## [RECORDS FOR THIS EXERCISE]
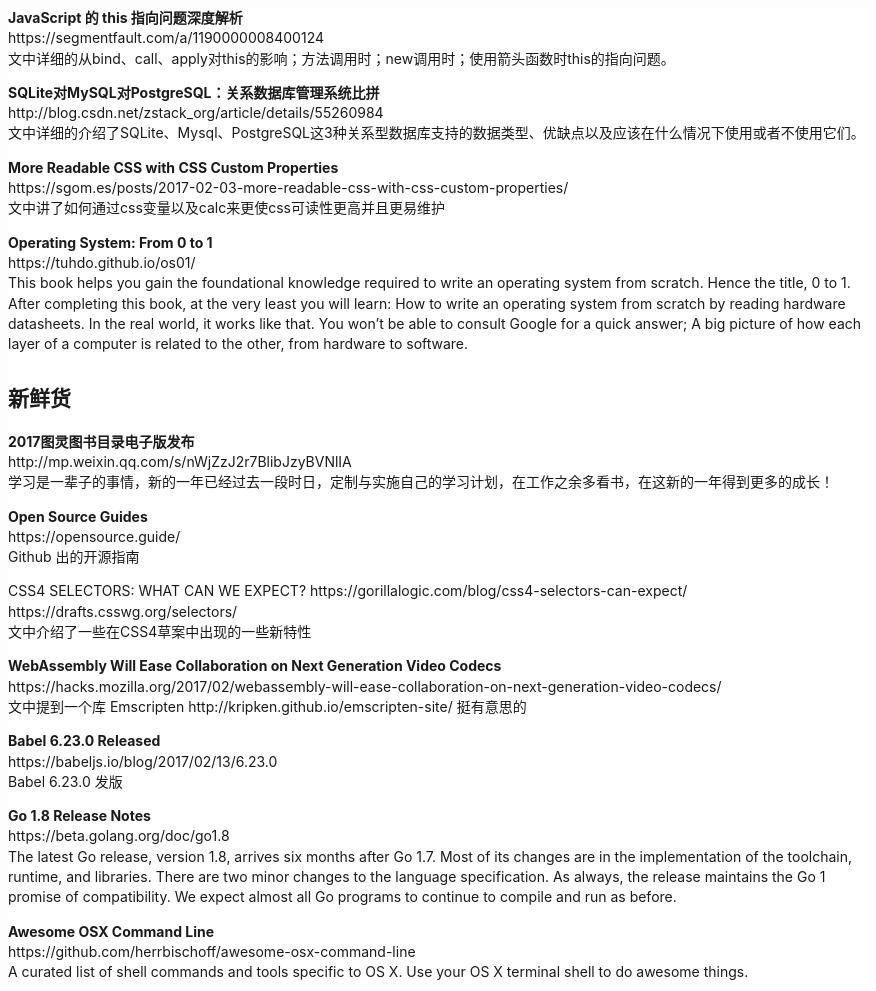 <p><strong>JavaScript 的 this 指向问题深度解析</strong><br />
https://segmentfault.com/a/1190000008400124<br />
文中详细的从bind、call、apply对this的影响；方法调用时；new调用时；使用箭头函数时this的指向问题。</p>

<p><strong>SQLite对MySQL对PostgreSQL：关系数据库管理系统比拼</strong><br />
http://blog.csdn.net/zstack_org/article/details/55260984<br />
文中详细的介绍了SQLite、Mysql、PostgreSQL这3种关系型数据库支持的数据类型、优缺点以及应该在什么情况下使用或者不使用它们。</p>

<p><strong>More Readable CSS with CSS Custom Properties</strong><br />
https://sgom.es/posts/2017-02-03-more-readable-css-with-css-custom-properties/<br />
文中讲了如何通过css变量以及calc来更使css可读性更高并且更易维护</p>

<p><strong>Operating System: From 0 to 1</strong><br />
https://tuhdo.github.io/os01/<br />
This book helps you gain the foundational knowledge required to write an operating system from scratch. Hence the title, 0 to 1. After completing this book, at the very least you will learn: How to write an operating system from scratch by reading hardware datasheets. In the real world, it works like that. You won’t be able to consult Google for a quick answer; A big picture of how each layer of a computer is related to the other, from hardware to software.</p>

<h2 id="section-1">新鲜货</h2>

<p><strong>2017图灵图书目录电子版发布</strong><br />
http://mp.weixin.qq.com/s/nWjZzJ2r7BlibJzyBVNlIA<br />
学习是一辈子的事情，新的一年已经过去一段时日，定制与实施自己的学习计划，在工作之余多看书，在这新的一年得到更多的成长！</p>

<p><strong>Open Source Guides</strong><br />
https://opensource.guide/<br />
Github 出的开源指南</p>

<p>CSS4 SELECTORS: WHAT CAN WE EXPECT?
https://gorillalogic.com/blog/css4-selectors-can-expect/<br />
https://drafts.csswg.org/selectors/<br />
文中介绍了一些在CSS4草案中出现的一些新特性</p>

<p><strong>WebAssembly Will Ease Collaboration on Next Generation Video Codecs</strong><br />
https://hacks.mozilla.org/2017/02/webassembly-will-ease-collaboration-on-next-generation-video-codecs/<br />
文中提到一个库 Emscripten http://kripken.github.io/emscripten-site/ 挺有意思的</p>

<p><strong>Babel 6.23.0 Released</strong><br />
https://babeljs.io/blog/2017/02/13/6.23.0<br />
Babel 6.23.0 发版</p>

<p><strong>Go 1.8 Release Notes</strong><br />
https://beta.golang.org/doc/go1.8<br />
The latest Go release, version 1.8, arrives six months after Go 1.7. Most of its changes are in the implementation of the toolchain, runtime, and libraries. There are two minor changes to the language specification. As always, the release maintains the Go 1 promise of compatibility. We expect almost all Go programs to continue to compile and run as before.</p>

<p><strong>Awesome OSX Command Line</strong><br />
https://github.com/herrbischoff/awesome-osx-command-line<br />
A curated list of shell commands and tools specific to OS X. Use your OS X terminal shell to do awesome things.</p>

## [WHAT YOU HAVE TO DO]
Output exactly the lines from the one holding "Babel 6.23.0 发版</p>" to the end of the material above, with both ends included.

## [OUTPUT OF THE EXERCISE]
Babel 6.23.0 发版</p>

<p><strong>Go 1.8 Release Notes</strong><br />
https://beta.golang.org/doc/go1.8<br />
The latest Go release, version 1.8, arrives six months after Go 1.7. Most of its changes are in the implementation of the toolchain, runtime, and libraries. There are two minor changes to the language specification. As always, the release maintains the Go 1 promise of compatibility. We expect almost all Go programs to continue to compile and run as before.</p>

<p><strong>Awesome OSX Command Line</strong><br />
https://github.com/herrbischoff/awesome-osx-command-line<br />
A curated list of shell commands and tools specific to OS X. Use your OS X terminal shell to do awesome things.</p>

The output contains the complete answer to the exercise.